I guess some sort of answer is:

if you have programs from - say - the 1980s and you have no reason for changing them - and no business case - then you probably don't want to change them as long as they run satisfactorily.

Nowadays it is even trickier ... sometimes I come along some programs which from my technical point of view need some maintenance, but the bean counters tell me that I am not allowed to do it as long as nobody is writing a ticket for them ... and if I write a ticket myself, it has to go thru a lot of quality gate checks before I am allowed to start working on it, mostly done by people, who don't know nothing about the technical facts ...
this can take weeks and months, and in the end, it may well be refused :-(

It seems to be easier for the top management to complain about the mainframe being "old and clumsy" and then trying to replace it by what they consider "modern technology" ... but then I see these migration projects always failing, which keeps the mainframe running and running and the mainframe specialists growing older and older.

I'm 64 now, which is young, IMO.  My colleagues (still working, for the same customers) are 73, for example.

Kind regards

Bernd



Am 10.12.2023 um 16:06 schrieb Seymour J Metz:
Why does it take so long for people to use new features? HLASM has a lot of 
nifty things that have been around and well documented for decades.
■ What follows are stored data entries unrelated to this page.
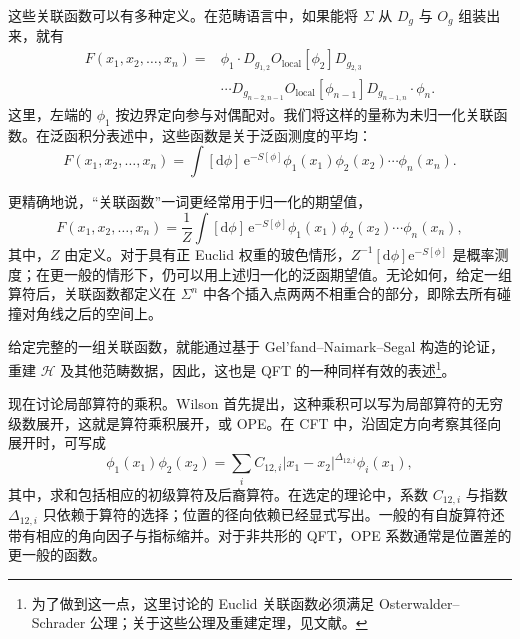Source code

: 这些关联函数可以有多种定义。在范畴语言中，如果能将 $\Sigma$ 从 $D_g$ 与 $O_g$ 组装出来，就有
\begin{equation}\label{eq:3.23}
\begin{aligned}
F(x_1,x_2,\ldots,x_n)
={}&\phi_1\cdot D_{g_{1,2}}O_{\mathrm{local}}[\phi_2]D_{g_{2,3}}\\
&\cdots D_{g_{n-2,n-1}}O_{\mathrm{local}}[\phi_{n-1}]
D_{g_{n-1,n}}\cdot\phi_n.
\end{aligned}
\end{equation}
这里，左端的 $\phi_1$ 按边界定向参与对偶配对。我们将这样的量称为未归一化关联函数。在泛函积分表述中，这些函数是关于泛函测度的平均：
\begin{equation}\label{eq:3.24}
F(x_1,x_2,\ldots,x_n)
=\int[\mathrm{d}\phi]\,\mathrm{e}^{-S[\phi]}
\phi_1(x_1)\phi_2(x_2)\cdots\phi_n(x_n).
\end{equation}

更精确地说，“关联函数”一词更经常用于归一化的期望值，
\begin{equation}\label{eq:3.25}
F(x_1,x_2,\ldots,x_n)
=\frac1Z\int[\mathrm{d}\phi]\,\mathrm{e}^{-S[\phi]}
\phi_1(x_1)\phi_2(x_2)\cdots\phi_n(x_n),
\end{equation}
其中，$Z$ 由定义。对于具有正 Euclid 权重的玻色情形，$Z^{-1}[\mathrm{d}\phi]\mathrm{e}^{-S[\phi]}$ 是概率测度；在更一般的情形下，仍可以用上述归一化的泛函期望值。无论如何，给定一组算符后，关联函数都定义在 $\Sigma^n$ 中各个插入点两两不相重合的部分，即除去所有碰撞对角线之后的空间上。

给定完整的一组关联函数，就能通过基于 Gel'fand--Naimark--Segal 构造的论证，重建 $\mathcal{H}$ 及其他范畴数据，因此，这也是 QFT 的一种同样有效的表述\footnote{为了做到这一点，这里讨论的 Euclid 关联函数必须满足 Osterwalder--Schrader 公理；关于这些公理及重建定理，见文献。}。

\begin{definition*}\label{def:3.ope}
现在讨论局部算符的乘积。Wilson 首先提出，这种乘积可以写为局部算符的无穷级数展开，这就是算符乘积展开，或 OPE。在 CFT 中，沿固定方向考察其径向展开时，可写成
\begin{equation}\label{eq:3.26}
\phi_1(x_1)\phi_2(x_2)
=\sum_iC_{12,i}|x_1-x_2|^{\Delta_{12,i}}\phi_i(x_1),
\end{equation}
其中，求和包括相应的初级算符及后裔算符。在选定的理论中，系数 $C_{12,i}$ 与指数 $\Delta_{12,i}$ 只依赖于算符的选择；位置的径向依赖已经显式写出。一般的有自旋算符还带有相应的角向因子与指标缩并。对于非共形的 QFT，OPE 系数通常是位置差的更一般的函数。
\end{definition*}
A similar question exists for new instructions; how many shops are still 
running boxen that don't support the z immediate, long displacement and 
relative instructions, e,g.,JC, LARL, LAY?

--
Shmuel (Seymour J.) Metz
http://mason.gmu.edu/~smetz3
עַם יִשְׂרָאֵל חַי
נֵ֣צַח יִשְׂרָאֵ֔ל לֹ֥א יְשַׁקֵּ֖ר

________________________________________
From: IBM Mainframe Discussion List <IBM-MAIN@LISTSERV.UA.EDU> on behalf of Peter 
Relson <rel...@us.ibm.com>
Sent: Sunday, December 10, 2023 9:13 AM
To: IBM-MAIN@LISTSERV.UA.EDU
Subject: Re: Assembler optimization OPTION

The starting point to almost all of these discussions tends to be to write 
reentrant programs (as high level languages naturally produce).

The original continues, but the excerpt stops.